By Elie Monnickendam, Year 12,
We all know passwords are the basic measure we all have to use in order to keep our stuff safe. We use them on a daily basis, nearly hourly. We use them on websites or apps; sometimes physically, with padlocks or safes. They’ve been the first step to online security since computers were a thing.
We consider Fernando Corbató the father of modern passwords as we know them. He introduced passwords to the field of computer science in the 60’s at MIT, where he used them to manage privacy in a large database. As time went on, passwords became insecure, requiring an update. In the ’70s, Robert Morris Sr., therefore, devised what we call “Hashing”, a method to represent a password, without actually containing it. Hashing is what we use today, on nearly every modern computer to prevent passwords from leaking when security breaks. One way to describe Hashing is the following: When someone logs into a system, the system hashes the password the user provides and compares it to an already existing hash of the correct password. If the two hashes match, the system understands that the user provided a valid password. If the hashes don’t, then the password is invalid. Hashes are incredibly useful because they don’t contain the passwords within themselves, making “De-hashing” impossible. Later, in ‘79, Morris and Ken Thompson (another computer scientist) decided to introduce random data to hashed passwords, to complicate the potential hacking of hashed passwords, a process called “salting”.

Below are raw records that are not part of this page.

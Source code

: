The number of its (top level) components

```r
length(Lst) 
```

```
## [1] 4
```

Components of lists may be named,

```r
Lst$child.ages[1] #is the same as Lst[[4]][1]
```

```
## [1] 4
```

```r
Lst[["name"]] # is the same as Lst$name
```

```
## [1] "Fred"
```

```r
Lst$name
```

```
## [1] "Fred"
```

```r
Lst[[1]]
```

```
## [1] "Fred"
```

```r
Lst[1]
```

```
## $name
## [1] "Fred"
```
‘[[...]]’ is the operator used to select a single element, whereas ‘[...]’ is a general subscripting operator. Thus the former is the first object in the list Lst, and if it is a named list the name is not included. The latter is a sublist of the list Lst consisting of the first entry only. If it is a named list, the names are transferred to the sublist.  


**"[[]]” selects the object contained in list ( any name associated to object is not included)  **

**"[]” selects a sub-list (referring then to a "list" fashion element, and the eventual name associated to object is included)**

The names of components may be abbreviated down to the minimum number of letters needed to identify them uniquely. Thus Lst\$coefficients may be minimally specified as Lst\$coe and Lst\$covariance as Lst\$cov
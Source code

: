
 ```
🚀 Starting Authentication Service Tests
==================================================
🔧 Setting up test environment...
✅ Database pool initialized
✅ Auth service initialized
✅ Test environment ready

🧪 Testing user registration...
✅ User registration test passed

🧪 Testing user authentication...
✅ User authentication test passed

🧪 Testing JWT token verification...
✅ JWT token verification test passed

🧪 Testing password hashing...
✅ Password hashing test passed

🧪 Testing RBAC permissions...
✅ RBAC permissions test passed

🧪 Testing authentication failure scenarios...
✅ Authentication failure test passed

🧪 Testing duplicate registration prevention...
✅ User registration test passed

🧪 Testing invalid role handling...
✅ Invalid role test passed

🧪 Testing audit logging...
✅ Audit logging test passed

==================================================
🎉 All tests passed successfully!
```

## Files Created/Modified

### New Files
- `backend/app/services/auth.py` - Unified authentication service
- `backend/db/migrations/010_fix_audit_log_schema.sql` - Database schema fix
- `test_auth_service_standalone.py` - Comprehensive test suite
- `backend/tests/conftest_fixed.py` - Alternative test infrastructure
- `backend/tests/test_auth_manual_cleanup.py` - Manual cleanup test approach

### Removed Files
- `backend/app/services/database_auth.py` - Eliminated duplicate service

Finally, in the late 2000’s and the early 2010’s, passwords became so trivial, that we needed to further improve security. The introduction of MFA (Multi-Factor Authentication) increased the efficiency of online security and brought the world more ways to authenticate themselves into locked systems. MFA methods can vary from fingerprint scanners, SMS code confirmations, and security questions to even retinal scans. Systems that require different levels of security use differentcombinations of MFA methods in order to properly secure their data. StrongDM separates MFA methods into 4 categories, being: something you have (hardware key or smart card), what you know (PIN code or security question), and have (fingerprint or facial recognition).
To make sure passwords are secure, we use many different rules of thumb to ensure we are properly secured. To make a password more secure, follow these rules:
- Keep your passwords long
- Add different characters
- Don’t re-use them on different websites
Here are some things to never do, under any circumstances:
- Put all your passwords in one place (i.e. a pdf, a piece of paper)
- Re-use your passwords on multiple accounts
- Share your passwords/accounts with others
We are all human, so don’t make your passwords so complicated you won’t remember them. I recommend using a password manager to generate, store and organize your passwords properly. I personally recommend OnePassword. One final suggestion is to regularly change your passwords, this does seem like overkill, but it is a foolproof way to protect your accounts.
As time goes by, our security measures become more and more secure, but so does cracking. Some of the most commonly used password cracking methods are “brute-force” attacks, where a computer attempts to log-in to a system by trying every possible password. This is exactly why we need to make our passwords long, complex and unpredictable.